-- Records provided --
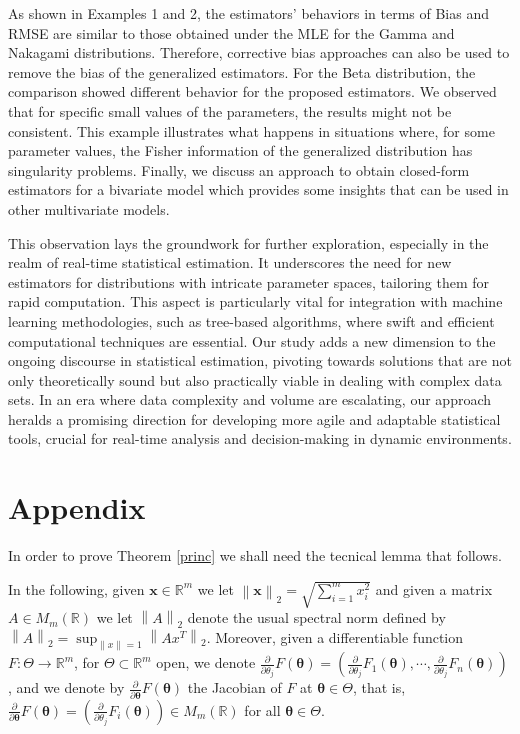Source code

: \documentclass[12pt]{article} %
\newcommand{\R}{\mathbb{R}}
\newcommand{\bs}{\boldsymbol}
\theoremstyle{definition}
\begin{document}
As shown in Examples 1 and 2, the estimators' behaviors in terms of Bias and RMSE are similar to those obtained under the MLE for the Gamma and Nakagami distributions. Therefore, corrective bias approaches can also be used to remove the bias of the generalized estimators. For the Beta distribution, the comparison showed different behavior for the proposed estimators. We observed that for specific small values of the parameters, the results might not be consistent. This example illustrates what happens in situations where, for some parameter values, the Fisher information of the generalized distribution has singularity problems. Finally, we discuss an approach to obtain closed-form estimators for a bivariate model which provides some insights that can be used in other multivariate models.



This observation lays the groundwork for further exploration, especially in the realm of real-time statistical estimation. It underscores the need for new estimators for distributions with intricate parameter spaces, tailoring them for rapid computation. This aspect is particularly vital for integration with machine learning methodologies, such as tree-based algorithms, where swift and efficient computational techniques are essential. Our study adds a new dimension to the ongoing discourse in statistical estimation, pivoting towards solutions that are not only theoretically sound but also practically viable in dealing with complex data sets. In an era where data complexity and volume are escalating, our approach heralds a promising direction for developing more agile and adaptable statistical tools, crucial for real-time analysis and decision-making in dynamic environments.

	





\appendix


	\section*{Appendix}



In order to prove Theorem \ref{princ} we shall need the tecnical lemma that follows.

In the following, given $\bs{x}\in \R^m$ we let $\left\|\bs{x}\right\|_2=\sqrt{\sum_{i=1}^m x_i^2}$ and given a matrix $A\in M_m(\R)$ we let $\left\|A\right\|_2$ denote the usual spectral norm defined by $\left\|A\right\|_2=\sup_{\left\|x\right\|=1}\left\|Ax^T\right\|_2$. Moreover, given a differentiable function $F:\Theta\to \mathbb{R}^m$, for $\Theta\subset \mathbb{R}^m$ open, we denote $\frac{\partial}{\partial \theta_j} F(\bs{\theta})=\left(\frac{\partial}{\partial \theta_j} F_1 (\bs{\theta}),\cdots,  \frac{\partial}{\partial \theta_j} F_n (\bs{\theta})\right)$, and we denote
 by $\frac{\partial}{\partial \bs{\theta}} F(\bs{\theta})$ the Jacobian of $F$ at $\bs{\theta}\in \Theta$, that is, $\frac{\partial}{\partial \bs{\theta}} F(\bs{\theta})=\left(\frac{\partial}{\partial \theta_j} F_i (\bs{\theta})\right)\in M_m(\mathbb{R})$ for all $\bs{\theta}\in \Theta$.
 
\end{document}
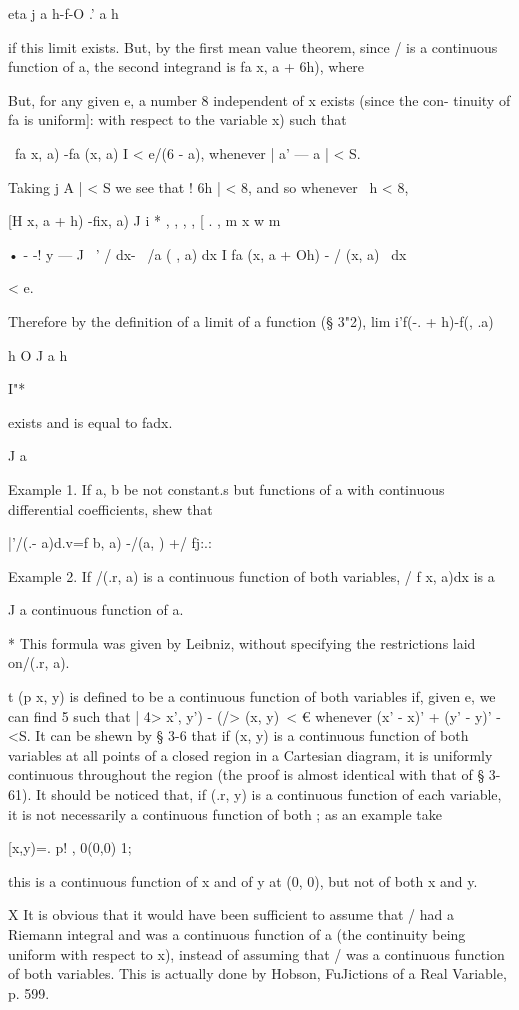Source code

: eta j a h-f-O .' a h

if this limit exists. But, by the first mean value theorem, since / is
a continuous function of a, the second integrand is fa x, a + 6h),
where

But, for any given e, a number 8 independent of x exists (since the
con- tinuity of fa is uniform]: with respect to the variable x) such
that

\ fa x, a) -fa (x, a) I < e/(6 - a), whenever | a' — a | < S.

Taking j A | < S we see that ! 6h | < 8, and so whenever \ h < 8,

[H x, a + h) -fix, a) J i * , , , , [ . , m x w m

• - -! y — J \ ' / dx- \ /a ( , a) dx I fa (x, a + Oh) - / (x, a) \ dx

< e.

Therefore by the definition of a limit of a function (§ 3"2), lim
i'f(-. + h)-f(, .a)

h O J a h

I"*

exists and is equal to fadx.

J a

Example 1. If a, b be not constant.s but functions of a with
continuous differential coefficients, shew that

 |'/(.- a)d.v=f b, a) -/(a, ) +/ fj:.:

Example 2. If /(.r, a) is a continuous function of both variables, / f
x, a)dx is a

J a continuous function of a.

* This formula was given by Leibniz, without specifying the
restrictions laid on/(.r, a).

t (p x, y) is defined to be a continuous function of both variables
if, given e, we can find 5 such that | 4> x', y') - (/> (x, y)\ < €
whenever (x' - x)' + (y' - y)' -<S. It can be shewn by § 3-6 that if
(x, y) is a continuous function of both variables at all points of a
closed region in a Cartesian diagram, it is uniformly continuous
throughout the region (the proof is almost identical with that of §
3-61). It should be noticed that, if (.r, y) is a continuous function
of each variable, it is not necessarily a continuous function of both
; as an example take

 [x,y)=. p! , 0(0,0) 1;

this is a continuous function of x and of y at (0, 0), but not of both
x and y.

X It is obvious that it would have been sufficient to assume that /
had a Riemann integral and was a continuous function of a (the
continuity being uniform with respect to x), instead of assuming that
/ was a continuous function of both variables. This is actually done
by Hobson, FuJictions of a Real Variable, p. 599.

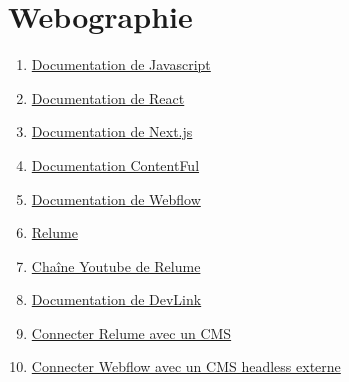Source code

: \chapter*{Webographie}
\begin{enumerate}
  \item \href{https://www.youtube.com/watch?v=6Qw06niEs0I&t}{Documentation de Javascript} \label{doc:javascript}
  \item \href{https://react.dev/}{Documentation de React} \label{doc:react}
  \item \href{https://nextjs.org/docs}{Documentation de Next.js} \label{doc:nextjs}
  \item \href{https://www.contentful.com/developers/docs/}{Documentation ContentFul} \label{doc:contentful}
  \item \href{https://developers.webflow.com/}{Documentation de Webflow} \label{doc:webflow}
  \item  \href{https://www.relume.io/}{Relume} \label{doc:relume}
  \item \href{https://www.youtube.com/@Relume_io}{Chaîne Youtube de Relume} \label{doc:yb-relume} 
  \item \href{https://docs.developers.webflow.com/data/docs/devlink-documentation-and-usage-guide}{Documentation de DevLink} \label{doc:devlink}
  \item \href{https://www.youtube.com/watch?v=6Qw06niEs0I&t}{Connecter Relume avec un CMS} \label{doc:relume-cms}
  \item \href{https://www.youtube.com/watch?v=HMsrFzoZYr0}{Connecter Webflow avec un CMS headless externe} \label{doc:webflow-cms}
\end{enumerate}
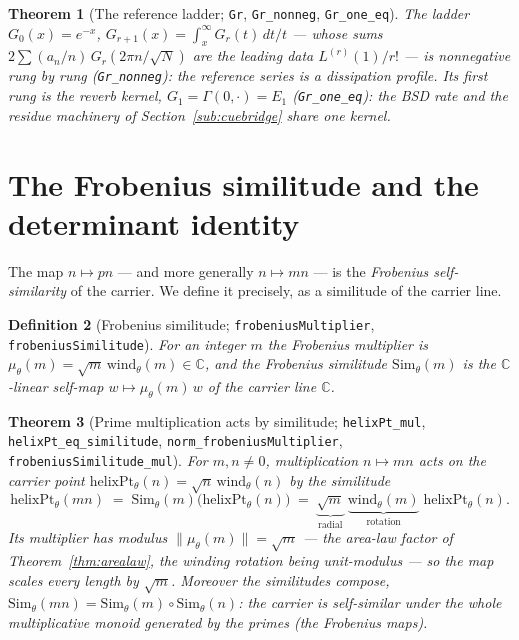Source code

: \documentclass[11pt]{article}
\newtheorem{definition}{Definition}[section]
\newtheorem{theorem}[definition]{Theorem}
\newcommand{\C}{\mathbb{C}}
\newcommand{\code}[1]{\texttt{#1}}
\begin{document}
\begin{theorem}[The reference ladder; \code{Gr}, \code{Gr\_nonneg}, \code{Gr\_one\_eq}]\label{thm:grladder}
The ladder $G_0(x)=e^{-x}$, $G_{r+1}(x)=\int_x^\infty G_r(t)\,dt/t$ --- whose sums
$2\sum(a_n/n)\,G_r(2\pi n/\sqrt N)$ are the leading data $L^{(r)}(1)/r!$ --- is nonnegative rung by
rung (\code{Gr\_nonneg}): the reference series is a dissipation profile.  Its first rung is the
reverb kernel, $G_1=\Gamma(0,\cdot)=E_1$ (\code{Gr\_one\_eq}): the BSD rate and the residue
machinery of Section~\ref{sub:cuebridge} share one kernel.
\end{theorem}

\section{The Frobenius similitude and the determinant identity}\label{sec:det}

The map $n\mapsto pn$ --- and more generally $n\mapsto mn$ --- is the \emph{Frobenius
self-similarity} of the carrier. We define it precisely, as a similitude of the carrier line.

\begin{definition}[Frobenius similitude; \code{frobeniusMultiplier}, \code{frobeniusSimilitude}]\label{def:simil}
For an integer $m$ the \emph{Frobenius multiplier} is
$\mu_\theta(m)=\sqrt m\,\mathrm{wind}_\theta(m)\in\C$, and the \emph{Frobenius similitude}
$\mathrm{Sim}_\theta(m)$ is the $\C$-linear self-map $w\mapsto\mu_\theta(m)\,w$ of the carrier line $\C$.
\end{definition}

\begin{theorem}[Prime multiplication acts by similitude; \code{helixPt\_mul}, \code{helixPt\_eq\_similitude}, \code{norm\_frobeniusMultiplier}, \code{frobeniusSimilitude\_mul}]\label{thm:simil}
For $m,n\neq0$, multiplication $n\mapsto mn$ acts on the carrier point
$\mathrm{helixPt}_\theta(n)=\sqrt n\,\mathrm{wind}_\theta(n)$ by the similitude
\[
  \mathrm{helixPt}_\theta(mn) \;=\; \mathrm{Sim}_\theta(m)\bigl(\mathrm{helixPt}_\theta(n)\bigr)
   \;=\; \underbrace{\sqrt m}_{\text{radial}}\;\underbrace{\mathrm{wind}_\theta(m)}_{\text{rotation}}\;\mathrm{helixPt}_\theta(n).
\]
Its multiplier has modulus $\lVert\mu_\theta(m)\rVert=\sqrt m$ --- the area-law factor of
Theorem~\ref{thm:arealaw}, the winding rotation being unit-modulus --- so the map scales every length
by $\sqrt m$. Moreover the similitudes \emph{compose},
$\mathrm{Sim}_\theta(mn)=\mathrm{Sim}_\theta(m)\circ\mathrm{Sim}_\theta(n)$: the carrier is
\emph{self-similar} under the whole multiplicative monoid generated by the primes (the Frobenius maps).
\end{theorem}
\end{document}
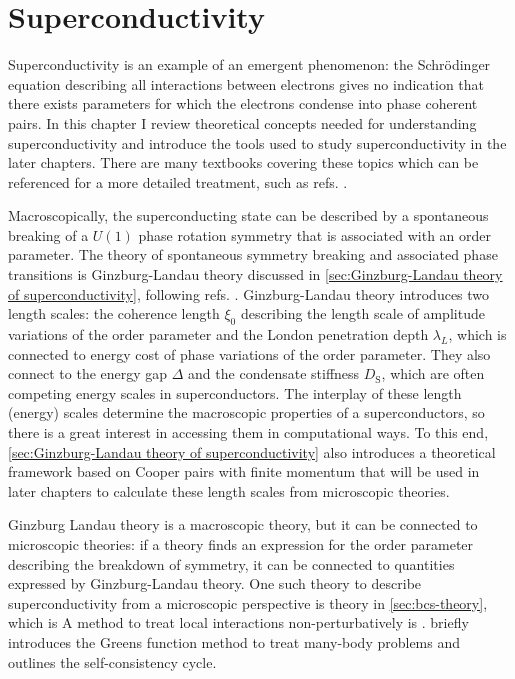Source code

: \documentclass[../notes.tex]{subfiles}
\begin{document}
\raggedbottom

\chapter{Superconductivity}\label{ch:superconductivity}

Superconductivity is an example of an emergent phenomenon: the Schrödinger equation describing all interactions between electrons gives no indication that there exists parameters for which the electrons condense into phase coherent pairs.
In this chapter I review theoretical concepts needed for understanding superconductivity and introduce the tools used to study superconductivity in the later chapters.
There are many textbooks covering these topics which can be referenced for a more detailed treatment, such as refs. \cite{colemanIntroductionManyBodyPhysics2015, tinkhamIntroductionSuperconductivity1996, bruusManyBodyQuantumTheory2004, larkinTheoryFluctuationsSuperconductors2005, bennemannSuperconductivity2008}.

Macroscopically, the superconducting state can be described by a spontaneous breaking of a \(U(1)\) phase rotation symmetry that is associated with an order parameter.
The theory of spontaneous symmetry breaking and associated phase transitions is Ginzburg-Landau theory discussed in \cref{sec:Ginzburg-Landau theory of superconductivity}, following refs. \cite{beekmanIntroductionSpontaneousSymmetry2019, colemanIntroductionManyBodyPhysics2015}.
Ginzburg-Landau theory introduces two length scales: the coherence length \(\xi_0\) describing the length scale of amplitude variations of the order parameter and the London penetration depth \(\lambda_L\), which is connected to energy cost of phase variations of the order parameter.
They also connect to the energy gap \(\Delta\) and the condensate stiffness \(D_{\mathrm{S}}\), which are often competing energy scales in superconductors.
The interplay of these length (energy) scales determine the macroscopic properties of a superconductors, so there is a great interest in accessing them in computational ways.
To this end, \cref{sec:Ginzburg-Landau theory of superconductivity} also introduces a theoretical framework based on Cooper pairs with finite momentum \cite{wittBypassingLatticeBCS2024} that will be used in later chapters to calculate these length scales from microscopic theories.

Ginzburg Landau theory is a macroscopic theory, but it can be connected to microscopic theories: if a theory finds an expression for the order parameter describing the breakdown of symmetry, it can be connected to quantities expressed by Ginzburg-Landau theory.
One such theory to describe superconductivity from a microscopic perspective is  theory in \cref{sec:bcs-theory}, which is 
A method to treat local interactions non-perturbatively is .  briefly introduces the Greens function method to treat many-body problems and outlines the  self-consistency cycle.
\end{document}
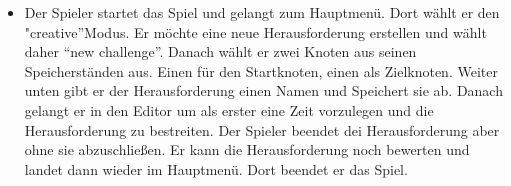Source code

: \begin{itemize}
\item Der Spieler startet das Spiel und gelangt zum Hauptmenü. Dort wählt er den "{}creative\textquotedblright Modus. Er möchte eine neue Herausforderung erstellen und wählt daher \textquotedblleft{}new challenge\textquotedblright. Danach wählt er zwei Knoten aus seinen Speicherständen aus. Einen für den Startknoten, einen als Zielknoten. Weiter unten gibt er der Herausforderung einen Namen und Speichert sie ab. Danach gelangt er in den Editor um als erster eine Zeit vorzulegen und die Herausforderung zu bestreiten. Der Spieler beendet dei Herausforderung aber ohne sie abzuschließen. Er kann die Herausforderung noch bewerten und landet dann wieder im Hauptmenü. Dort beendet er das Spiel.
\end{itemize}


%
%	
%	
%	
%


%
%




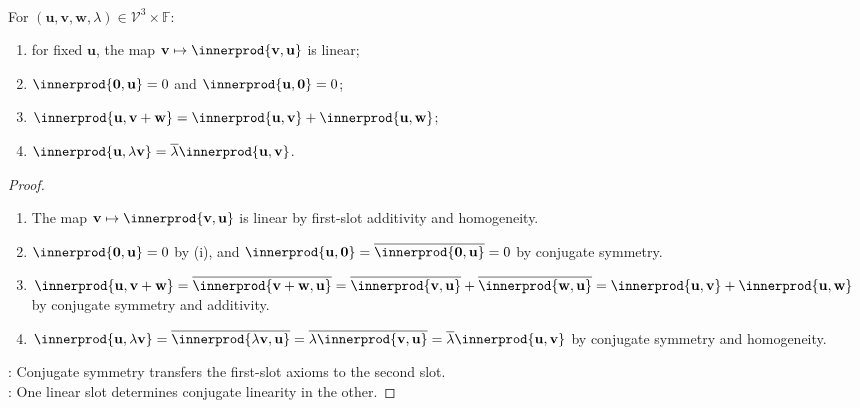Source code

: \begin{proposition} \label{prop:basic-inner-product-identities} \\
For $(\mathbf{u},\mathbf{v},\mathbf{w},\lambda)\in\mathcal{V}^3\times\mathbb{F}$:
\begin{enumerate}[label=(\roman*)]
\setlength{\itemsep}{0pt}
\item for fixed $\mathbf{u}$, the map $\mathbf{v}\mapsto \innerprod{\mathbf{v},\mathbf{u}}$ is linear;
\item $\innerprod{\mathbf{0},\mathbf{u}}=0$ and $\innerprod{\mathbf{u},\mathbf{0}}=0$;
\item $\innerprod{\mathbf{u},\mathbf{v}+\mathbf{w}}=\innerprod{\mathbf{u},\mathbf{v}}+\innerprod{\mathbf{u},\mathbf{w}}$;
\item $\innerprod{\mathbf{u},\lambda\mathbf{v}}=\overline{\lambda}\innerprod{\mathbf{u},\mathbf{v}}$.
\end{enumerate}
\begin{proof}
\begin{enumerate}[label=(\roman*)]
\setlength{\itemsep}{0pt}
\item The map $\mathbf{v}\mapsto\innerprod{\mathbf{v},\mathbf{u}}$ is linear by first-slot additivity and homogeneity.
\item $\innerprod{\mathbf{0},\mathbf{u}}=0$ by (i), and $\innerprod{\mathbf{u},\mathbf{0}}=\overline{\innerprod{\mathbf{0},\mathbf{u}}}=0$ by conjugate symmetry.
\item $\innerprod{\mathbf{u},\mathbf{v}+\mathbf{w}}=\overline{\innerprod{\mathbf{v}+\mathbf{w},\mathbf{u}}}=\overline{\innerprod{\mathbf{v},\mathbf{u}}}+\overline{\innerprod{\mathbf{w},\mathbf{u}}}=\innerprod{\mathbf{u},\mathbf{v}}+\innerprod{\mathbf{u},\mathbf{w}}$ by conjugate symmetry and additivity.
\item $\innerprod{\mathbf{u},\lambda\mathbf{v}}=\overline{\innerprod{\lambda\mathbf{v},\mathbf{u}}}=\overline{\lambda\innerprod{\mathbf{v},\mathbf{u}}}=\overline{\lambda}\innerprod{\mathbf{u},\mathbf{v}}$ by conjugate symmetry and homogeneity.
\end{enumerate}
: Conjugate symmetry transfers the first-slot axioms to the second slot.\\
: One linear slot determines conjugate linearity in the other.
\end{proof}
\end{proposition}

-- How to complete this task --
Only the number is needed here: how many lines of the listing include "homogeneity"?

-- Result of the task --
2